Workshop Offers World Premiere
By Helen Rattray
(October 28, 2010) The confluence of a world premiere and a workshop performance by students, adults who are amateur musicians, and skilled professionals made for a rare and uplifting experience Saturday night in a program presented by the Playhouse Project at the Ross School in East Hampton.
The premiere was of “Laudate Dominum” by Roger Ames, a prolific composer and music educator who has a house in Springs. The eight-minute piece, for four-part chorus, strings, and piano, was written in gratitude for Leonard Bernstein, who, Mr. Ames said, “was not afraid to wear his emotions on his sleeve.” It was commissioned by the Playhouse Project, a nonprofit organization based at the Woodhouse Playhouse on Huntting Lane in East Hampton, and conceived in collaboration with Geoffrey Simon, a conductor who is the Playhouse Project’s music guru.
Saturday’s workshop was the Playhouse Project’s third. In themselves, the workshops are unusual because, in Mr. Simon’s words, they bring “together every element of the wonderful music community” for a weekend of intense music-making that culminates in performances that allow audiences to witness the rehearsal, and learning, process. The participants Saturday came from all over the South Fork and UpIsland, where Mr. Ames is director of vocal music and resident composer at Great Neck North High School. A few of the string players were as young as 11.
The musical program was preceded by a brief discussion led by Richard Brockman, who with Mirra Bank founded the organization. It also included the “Lacrimosa” from the Mozart Requiem, for chorus, strings, winds, and timpani, and Grieg’s Holberg Suite for string orchestra.
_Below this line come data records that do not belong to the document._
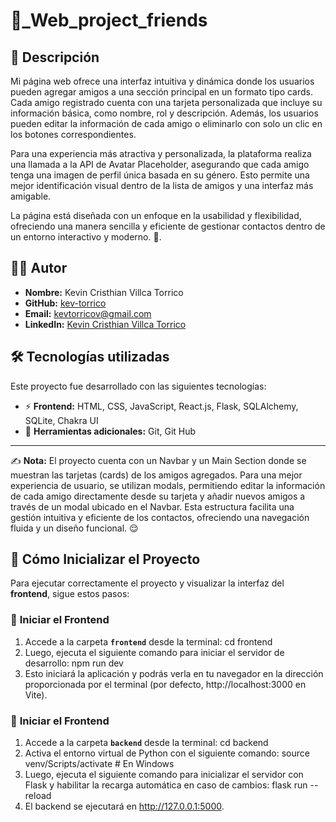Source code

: # 👾_Web_project_friends

## 📖 Descripción

Mi página web ofrece una interfaz intuitiva y dinámica donde los usuarios pueden agregar amigos a una sección principal en un formato tipo cards. Cada amigo registrado cuenta con una tarjeta personalizada que incluye su información básica, como nombre, rol y descripción. Además, los usuarios pueden editar la información de cada amigo o eliminarlo con solo un clic en los botones correspondientes.

Para una experiencia más atractiva y personalizada, la plataforma realiza una llamada a la API de Avatar Placeholder, asegurando que cada amigo tenga una imagen de perfil única basada en su género. Esto permite una mejor identificación visual dentro de la lista de amigos y una interfaz más amigable.

La página está diseñada con un enfoque en la usabilidad y flexibilidad, ofreciendo una manera sencilla y eficiente de gestionar contactos dentro de un entorno interactivo y moderno. 🚀.

## 👨‍💻 Autor

- **Nombre:** Kevin Cristhian Villca Torrico
- **GitHub:** [kev-torrico](https://github.com/kev-torrico)
- **Email:** [kevtorricov@gmail.com](mailto:kevtorricov@gmail.com)
- **LinkedIn:** [Kevin Cristhian Villca Torrico
](https://www.linkedin.com/in/kevin-cristhian-villca-torrico/)

## 🛠️ Tecnologías utilizadas

Este proyecto fue desarrollado con las siguientes tecnologías:

- ⚡ **Frontend:** HTML, CSS, JavaScript, React.js, Flask, SQLAlchemy, SQLite, Chakra UI 
- 🚀 **Herramientas adicionales:** Git, Git Hub

---

✍ **Nota:** El proyecto cuenta con un Navbar y un Main Section donde se muestran las tarjetas (cards) de los amigos agregados. Para una mejor experiencia de usuario, se utilizan modals, permitiendo editar la información de cada amigo directamente desde su tarjeta y añadir nuevos amigos a través de un modal ubicado en el Navbar. Esta estructura facilita una gestión intuitiva y eficiente de los contactos, ofreciendo una navegación fluida y un diseño funcional. 😌


## 📌 Cómo Inicializar el Proyecto  

Para ejecutar correctamente el proyecto y visualizar la interfaz del **frontend**, sigue estos pasos:  

### 🔹 **Iniciar el Frontend**  
1. Accede a la carpeta **`frontend`** desde la terminal:  cd frontend
2. Luego, ejecuta el siguiente comando para iniciar el servidor de desarrollo:  npm run dev
3. Esto iniciará la aplicación y podrás verla en tu navegador en la dirección proporcionada por el terminal (por defecto, http://localhost:3000 en Vite).

### 🔹 **Iniciar el Frontend**  
1. Accede a la carpeta **`backend`** desde la terminal:  cd backend
2. Activa el entorno virtual de Python con el siguiente comando:  source venv/Scripts/activate  # En Windows
3. Luego, ejecuta el siguiente comando para inicializar el servidor con Flask y habilitar la recarga automática en caso de cambios:  flask run --reload
4. El backend se ejecutará en http://127.0.0.1:5000.
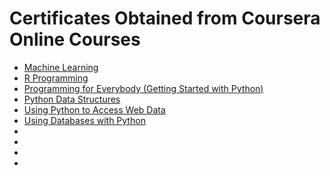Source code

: # Certificates Obtained from Coursera Online Courses

- [Machine Learning](https://github.com/jansenicus/coursera/blob/master/certificates/01%20Coursera%2064J6REZ3TLNX.pdf)
- [R Programming](https://github.com/jansenicus/coursera/blob/master/certificates/02%20Coursera%208U4M3E7BZHR6.pdf)
- [Programming for Everybody (Getting Started with Python)](https://github.com/jansenicus/coursera/blob/master/certificates/03%20Coursera%20P2XQKMFCJMKY.pdf)
- [Python Data Structures](https://github.com/jansenicus/coursera/blob/master/certificates/04%20Coursera%20AJF2MVQ5SE5Y.pdf)
- [Using Python to Access Web Data](https://github.com/jansenicus/coursera/blob/master/certificates/05%20Coursera%20Z5SMSK9YQU8N.pdf)
- [Using Databases with Python](https://github.com/jansenicus/coursera/blob/master/certificates/06%20Coursera%20QFJK6UGVWZYR.pdf)
- []()
- []()
- []()
- []()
The text of “Laudate Dominum” alternates between the Latin of the Mass, which Bernstein used in his own Mass, and English. Mr. Ames described it as “a cry for peace, a plea for the world getting along.” The words embody Bernstein’s “humanity, as a peacemaker, a champion of the poor and oppressed,” he said. But the work is hardly somber as it evolves into jazzy, complicated rhythms. The text elaborates on a Bernstein quote — “To achieve great things, two things are needed, a plan and not quite enough time.” The music, Mr. Ames said, dances “back and forth between desperation and joy.”
Going to an upright piano, the composer played a bit of “West Side Story,” which uses an interval of the scale that creates dissonance. The two notes, an augmented fourth, are unsettling, Mr. Ames said, but the interval is “celestial” when resolved. He had given himself “permission to write like Lenny,” and relied on the interval in “Laudate Dominum.”
Mr. Ames’s compositions include operas, musicals, song cycles, and oratorios and other choral works. He is the recipient of numerous competitive prizes, and was nominated for a Pulitzer Prize in 2008. One of his musicals, “How Green Was My Valley,” recently was staged as a workshop at the Actors Studio in New York. Among other posts, Mr. Ames is artist in residence at New Dramatists and educational consultant for Opera America, for whose textbook on opera he was a principal author.
The workshops are an outgrowth of the Playhouse Project’s primary mission, which is to give students in local schools an opportunity to expand their gifts in master classes and to vie for scholarships for advanced study. The project is funded by donations and a concert in June at which the prize-winning students appear with professionals.
Acknowledged at Saturday’s performance were music directors who helped prepare their charges for the workshop: Adam Judd of the Ross School, David Douglas and Marilyn Van Scoyoc of East Hampton High School, Mark Mangini, music director of the Choral Society of the Hamptons, and Ken Vignona of the Peconic Youth Orchestra, among others. A contingent of singers from Great Neck North High School also took part.
One of Mr. Ames’s pieces, “Choral Reflections on Amazing Grace,” had been included in the project’s first workshop performance two years ago. It led to the commission. “Laudate Dominum” is to be performed again by Mr. Ames’s Great Neck students with other students at Princeton (N.J.) High School, and the Westminster Choir College is adding it to its repertory.